Your task: Across the lines of the records below, how many have the string "page" in them? Answer with the number alone.

Data for the task:
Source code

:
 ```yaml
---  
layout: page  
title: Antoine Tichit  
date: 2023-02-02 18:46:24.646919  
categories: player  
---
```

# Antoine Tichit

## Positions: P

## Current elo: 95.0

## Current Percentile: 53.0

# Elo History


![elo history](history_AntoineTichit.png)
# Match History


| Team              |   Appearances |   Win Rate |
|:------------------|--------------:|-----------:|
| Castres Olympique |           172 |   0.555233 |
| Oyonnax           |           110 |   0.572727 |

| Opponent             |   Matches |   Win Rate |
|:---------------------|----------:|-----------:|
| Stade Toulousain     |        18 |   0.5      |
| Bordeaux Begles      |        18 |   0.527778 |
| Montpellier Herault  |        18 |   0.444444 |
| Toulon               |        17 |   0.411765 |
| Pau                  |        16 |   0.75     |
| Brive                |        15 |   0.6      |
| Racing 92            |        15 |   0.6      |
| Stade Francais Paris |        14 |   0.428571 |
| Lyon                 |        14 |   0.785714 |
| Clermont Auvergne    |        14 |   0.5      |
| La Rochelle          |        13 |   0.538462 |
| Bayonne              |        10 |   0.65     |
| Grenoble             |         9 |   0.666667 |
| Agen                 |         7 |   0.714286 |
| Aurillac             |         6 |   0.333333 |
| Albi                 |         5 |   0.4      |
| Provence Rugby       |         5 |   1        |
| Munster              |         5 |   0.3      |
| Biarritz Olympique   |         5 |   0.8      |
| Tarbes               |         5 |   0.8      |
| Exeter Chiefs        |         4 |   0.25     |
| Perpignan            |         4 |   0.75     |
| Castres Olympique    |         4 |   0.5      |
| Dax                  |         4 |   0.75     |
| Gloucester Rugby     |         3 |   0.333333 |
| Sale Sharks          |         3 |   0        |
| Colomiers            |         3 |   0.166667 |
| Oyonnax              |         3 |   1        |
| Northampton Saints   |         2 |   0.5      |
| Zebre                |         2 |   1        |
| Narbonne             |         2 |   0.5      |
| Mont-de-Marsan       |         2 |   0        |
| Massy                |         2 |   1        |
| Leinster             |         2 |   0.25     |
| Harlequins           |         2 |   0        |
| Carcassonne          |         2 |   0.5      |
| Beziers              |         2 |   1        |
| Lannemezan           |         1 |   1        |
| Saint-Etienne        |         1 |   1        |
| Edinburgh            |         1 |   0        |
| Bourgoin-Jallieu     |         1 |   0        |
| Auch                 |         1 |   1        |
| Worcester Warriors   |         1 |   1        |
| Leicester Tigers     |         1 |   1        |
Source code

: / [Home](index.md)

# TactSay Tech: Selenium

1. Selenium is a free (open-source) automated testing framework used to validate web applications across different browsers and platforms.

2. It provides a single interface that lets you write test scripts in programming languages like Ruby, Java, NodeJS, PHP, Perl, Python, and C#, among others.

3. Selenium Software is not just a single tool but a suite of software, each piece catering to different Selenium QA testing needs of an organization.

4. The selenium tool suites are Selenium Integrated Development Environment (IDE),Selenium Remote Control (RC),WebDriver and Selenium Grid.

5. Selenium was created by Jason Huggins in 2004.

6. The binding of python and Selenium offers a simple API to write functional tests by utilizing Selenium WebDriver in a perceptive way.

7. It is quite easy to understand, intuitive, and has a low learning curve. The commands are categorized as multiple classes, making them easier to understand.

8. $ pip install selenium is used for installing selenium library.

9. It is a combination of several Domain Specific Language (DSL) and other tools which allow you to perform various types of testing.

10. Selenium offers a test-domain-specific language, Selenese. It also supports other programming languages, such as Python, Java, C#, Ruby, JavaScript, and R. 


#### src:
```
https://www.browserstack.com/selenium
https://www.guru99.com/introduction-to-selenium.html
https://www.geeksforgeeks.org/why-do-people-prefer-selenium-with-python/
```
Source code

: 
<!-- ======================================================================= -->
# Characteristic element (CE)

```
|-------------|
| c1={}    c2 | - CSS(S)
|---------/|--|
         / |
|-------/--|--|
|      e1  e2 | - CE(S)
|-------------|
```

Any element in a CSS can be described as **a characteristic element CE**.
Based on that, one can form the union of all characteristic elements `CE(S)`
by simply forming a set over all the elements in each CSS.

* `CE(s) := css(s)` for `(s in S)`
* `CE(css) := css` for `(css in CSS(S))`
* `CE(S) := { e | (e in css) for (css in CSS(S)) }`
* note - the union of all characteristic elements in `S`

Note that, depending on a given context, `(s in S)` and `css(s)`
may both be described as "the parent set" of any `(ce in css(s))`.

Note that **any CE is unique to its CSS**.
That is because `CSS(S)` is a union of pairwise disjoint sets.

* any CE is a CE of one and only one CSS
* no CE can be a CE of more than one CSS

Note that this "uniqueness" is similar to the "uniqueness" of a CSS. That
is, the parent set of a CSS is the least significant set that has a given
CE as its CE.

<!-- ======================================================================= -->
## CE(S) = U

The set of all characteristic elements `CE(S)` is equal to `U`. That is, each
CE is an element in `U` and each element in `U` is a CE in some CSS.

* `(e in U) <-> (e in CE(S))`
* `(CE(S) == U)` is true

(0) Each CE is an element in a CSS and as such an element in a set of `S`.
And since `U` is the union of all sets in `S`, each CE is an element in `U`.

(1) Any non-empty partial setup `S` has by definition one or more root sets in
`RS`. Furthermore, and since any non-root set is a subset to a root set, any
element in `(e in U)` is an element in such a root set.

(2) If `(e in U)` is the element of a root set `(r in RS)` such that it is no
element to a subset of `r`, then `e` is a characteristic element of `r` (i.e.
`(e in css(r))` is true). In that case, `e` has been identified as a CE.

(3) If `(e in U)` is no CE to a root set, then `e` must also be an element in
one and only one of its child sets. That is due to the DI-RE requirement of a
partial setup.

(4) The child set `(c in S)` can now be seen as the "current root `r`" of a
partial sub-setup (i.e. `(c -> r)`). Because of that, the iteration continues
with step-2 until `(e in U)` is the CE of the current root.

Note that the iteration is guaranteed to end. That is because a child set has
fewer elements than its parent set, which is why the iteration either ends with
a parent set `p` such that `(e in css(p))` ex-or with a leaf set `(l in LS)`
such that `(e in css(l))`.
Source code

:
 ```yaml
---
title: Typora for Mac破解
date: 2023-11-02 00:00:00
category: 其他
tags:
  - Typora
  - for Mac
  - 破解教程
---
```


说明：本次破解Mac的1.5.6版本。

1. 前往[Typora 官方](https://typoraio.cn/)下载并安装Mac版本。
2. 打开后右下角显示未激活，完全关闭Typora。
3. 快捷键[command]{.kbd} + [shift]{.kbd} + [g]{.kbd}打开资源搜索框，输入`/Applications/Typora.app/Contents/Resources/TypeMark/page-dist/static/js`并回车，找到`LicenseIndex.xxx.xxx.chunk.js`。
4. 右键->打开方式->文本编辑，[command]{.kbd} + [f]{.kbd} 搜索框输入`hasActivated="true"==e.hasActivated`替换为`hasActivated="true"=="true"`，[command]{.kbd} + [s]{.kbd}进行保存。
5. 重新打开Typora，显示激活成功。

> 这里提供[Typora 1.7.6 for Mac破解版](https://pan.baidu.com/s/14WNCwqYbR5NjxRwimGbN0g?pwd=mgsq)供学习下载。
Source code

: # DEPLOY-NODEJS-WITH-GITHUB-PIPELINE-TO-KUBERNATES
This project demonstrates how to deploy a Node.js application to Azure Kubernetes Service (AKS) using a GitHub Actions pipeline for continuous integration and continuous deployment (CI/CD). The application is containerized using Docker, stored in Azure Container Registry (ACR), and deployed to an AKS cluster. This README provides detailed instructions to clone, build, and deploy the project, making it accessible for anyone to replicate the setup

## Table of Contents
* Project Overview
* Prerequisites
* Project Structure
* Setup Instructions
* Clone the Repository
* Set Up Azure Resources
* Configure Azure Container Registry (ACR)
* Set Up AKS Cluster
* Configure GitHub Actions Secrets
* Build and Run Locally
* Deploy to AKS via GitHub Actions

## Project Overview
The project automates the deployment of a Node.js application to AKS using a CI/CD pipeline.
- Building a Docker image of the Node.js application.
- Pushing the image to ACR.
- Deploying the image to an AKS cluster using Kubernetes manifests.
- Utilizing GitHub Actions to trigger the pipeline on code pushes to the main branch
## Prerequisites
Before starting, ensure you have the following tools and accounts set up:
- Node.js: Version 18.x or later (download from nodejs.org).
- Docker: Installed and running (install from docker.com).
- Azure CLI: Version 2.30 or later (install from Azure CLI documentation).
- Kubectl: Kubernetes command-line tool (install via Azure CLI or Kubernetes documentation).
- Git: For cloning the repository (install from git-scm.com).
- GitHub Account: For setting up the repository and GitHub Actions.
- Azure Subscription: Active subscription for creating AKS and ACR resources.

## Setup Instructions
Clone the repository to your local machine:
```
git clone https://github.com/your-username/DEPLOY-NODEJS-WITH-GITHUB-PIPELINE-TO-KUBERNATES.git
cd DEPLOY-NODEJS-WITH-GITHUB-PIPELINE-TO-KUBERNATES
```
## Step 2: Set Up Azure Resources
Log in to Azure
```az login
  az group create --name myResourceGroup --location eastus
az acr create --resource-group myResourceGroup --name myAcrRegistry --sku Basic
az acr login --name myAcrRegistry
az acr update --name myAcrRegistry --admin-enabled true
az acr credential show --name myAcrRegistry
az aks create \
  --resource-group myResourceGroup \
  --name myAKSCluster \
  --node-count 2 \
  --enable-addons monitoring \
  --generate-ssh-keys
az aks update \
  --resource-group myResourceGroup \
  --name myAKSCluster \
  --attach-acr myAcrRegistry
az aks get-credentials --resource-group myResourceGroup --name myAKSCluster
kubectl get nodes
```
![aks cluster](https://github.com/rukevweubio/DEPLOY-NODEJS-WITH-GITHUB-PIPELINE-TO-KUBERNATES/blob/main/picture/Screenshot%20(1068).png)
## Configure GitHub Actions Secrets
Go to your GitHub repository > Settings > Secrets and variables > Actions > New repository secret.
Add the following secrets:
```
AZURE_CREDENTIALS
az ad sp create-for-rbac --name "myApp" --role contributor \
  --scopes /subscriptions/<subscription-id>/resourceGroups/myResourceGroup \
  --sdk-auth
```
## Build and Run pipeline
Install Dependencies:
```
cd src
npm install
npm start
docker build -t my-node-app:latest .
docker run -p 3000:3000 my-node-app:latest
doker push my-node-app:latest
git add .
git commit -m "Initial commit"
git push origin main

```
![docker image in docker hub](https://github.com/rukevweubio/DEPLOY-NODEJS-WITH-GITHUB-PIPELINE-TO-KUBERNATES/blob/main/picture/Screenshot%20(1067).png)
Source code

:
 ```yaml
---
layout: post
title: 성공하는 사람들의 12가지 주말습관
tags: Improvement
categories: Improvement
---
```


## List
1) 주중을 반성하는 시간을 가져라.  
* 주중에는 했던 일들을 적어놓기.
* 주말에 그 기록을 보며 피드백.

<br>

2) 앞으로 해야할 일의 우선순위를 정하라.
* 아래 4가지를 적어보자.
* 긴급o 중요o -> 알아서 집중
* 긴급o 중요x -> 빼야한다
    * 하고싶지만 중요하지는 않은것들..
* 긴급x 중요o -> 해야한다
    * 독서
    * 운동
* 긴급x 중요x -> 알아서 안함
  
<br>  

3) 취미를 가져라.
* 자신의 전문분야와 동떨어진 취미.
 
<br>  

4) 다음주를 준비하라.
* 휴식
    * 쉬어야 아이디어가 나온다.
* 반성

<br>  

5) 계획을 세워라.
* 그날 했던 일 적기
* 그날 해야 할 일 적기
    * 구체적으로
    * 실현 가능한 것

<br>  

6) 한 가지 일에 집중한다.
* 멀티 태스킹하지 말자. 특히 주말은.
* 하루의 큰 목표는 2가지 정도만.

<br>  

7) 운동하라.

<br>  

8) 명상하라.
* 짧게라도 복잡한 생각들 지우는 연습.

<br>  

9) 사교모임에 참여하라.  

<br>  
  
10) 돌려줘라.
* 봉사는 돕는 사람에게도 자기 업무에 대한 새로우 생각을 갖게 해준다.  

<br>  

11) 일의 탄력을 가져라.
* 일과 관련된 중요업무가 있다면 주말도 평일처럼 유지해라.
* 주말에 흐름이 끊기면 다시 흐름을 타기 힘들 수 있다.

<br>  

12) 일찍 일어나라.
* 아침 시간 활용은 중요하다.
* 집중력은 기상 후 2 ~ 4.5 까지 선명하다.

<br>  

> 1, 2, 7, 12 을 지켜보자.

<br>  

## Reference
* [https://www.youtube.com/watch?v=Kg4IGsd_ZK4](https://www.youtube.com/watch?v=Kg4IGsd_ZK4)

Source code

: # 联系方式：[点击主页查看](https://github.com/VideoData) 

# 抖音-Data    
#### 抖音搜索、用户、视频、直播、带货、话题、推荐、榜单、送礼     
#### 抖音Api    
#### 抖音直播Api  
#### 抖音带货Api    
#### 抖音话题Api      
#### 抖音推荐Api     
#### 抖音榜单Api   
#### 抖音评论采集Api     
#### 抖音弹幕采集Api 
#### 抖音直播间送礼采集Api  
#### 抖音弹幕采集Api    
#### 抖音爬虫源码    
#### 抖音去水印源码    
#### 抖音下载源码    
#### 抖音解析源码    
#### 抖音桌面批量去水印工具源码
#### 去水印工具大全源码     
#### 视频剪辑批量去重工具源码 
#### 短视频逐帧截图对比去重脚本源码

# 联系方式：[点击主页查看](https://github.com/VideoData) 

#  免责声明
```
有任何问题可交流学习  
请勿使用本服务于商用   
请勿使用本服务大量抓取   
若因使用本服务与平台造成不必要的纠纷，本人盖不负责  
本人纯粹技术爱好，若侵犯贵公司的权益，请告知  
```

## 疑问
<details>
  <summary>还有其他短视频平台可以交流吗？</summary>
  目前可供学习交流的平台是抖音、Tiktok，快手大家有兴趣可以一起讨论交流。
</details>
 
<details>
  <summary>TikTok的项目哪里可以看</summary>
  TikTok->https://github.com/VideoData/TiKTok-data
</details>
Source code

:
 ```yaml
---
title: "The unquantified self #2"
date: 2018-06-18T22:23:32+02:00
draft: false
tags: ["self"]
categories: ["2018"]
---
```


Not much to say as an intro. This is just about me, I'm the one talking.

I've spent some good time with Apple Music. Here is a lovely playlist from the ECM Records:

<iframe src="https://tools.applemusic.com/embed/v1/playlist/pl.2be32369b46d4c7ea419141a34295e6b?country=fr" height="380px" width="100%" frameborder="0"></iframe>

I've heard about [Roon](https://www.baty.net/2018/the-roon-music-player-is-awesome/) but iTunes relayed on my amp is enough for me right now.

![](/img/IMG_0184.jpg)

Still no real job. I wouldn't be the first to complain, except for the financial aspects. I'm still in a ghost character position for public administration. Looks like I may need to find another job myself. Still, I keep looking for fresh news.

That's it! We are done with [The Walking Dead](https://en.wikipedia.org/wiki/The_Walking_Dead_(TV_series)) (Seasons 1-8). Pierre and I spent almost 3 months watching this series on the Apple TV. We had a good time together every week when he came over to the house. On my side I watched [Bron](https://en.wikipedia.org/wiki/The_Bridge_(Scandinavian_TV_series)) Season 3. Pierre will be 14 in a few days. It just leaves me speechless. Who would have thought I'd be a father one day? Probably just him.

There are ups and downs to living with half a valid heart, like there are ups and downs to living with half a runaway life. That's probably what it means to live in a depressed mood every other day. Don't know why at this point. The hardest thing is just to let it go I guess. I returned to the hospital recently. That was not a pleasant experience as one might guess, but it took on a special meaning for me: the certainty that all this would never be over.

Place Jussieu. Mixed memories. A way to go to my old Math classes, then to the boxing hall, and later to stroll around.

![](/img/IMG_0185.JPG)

Exercise answer: 2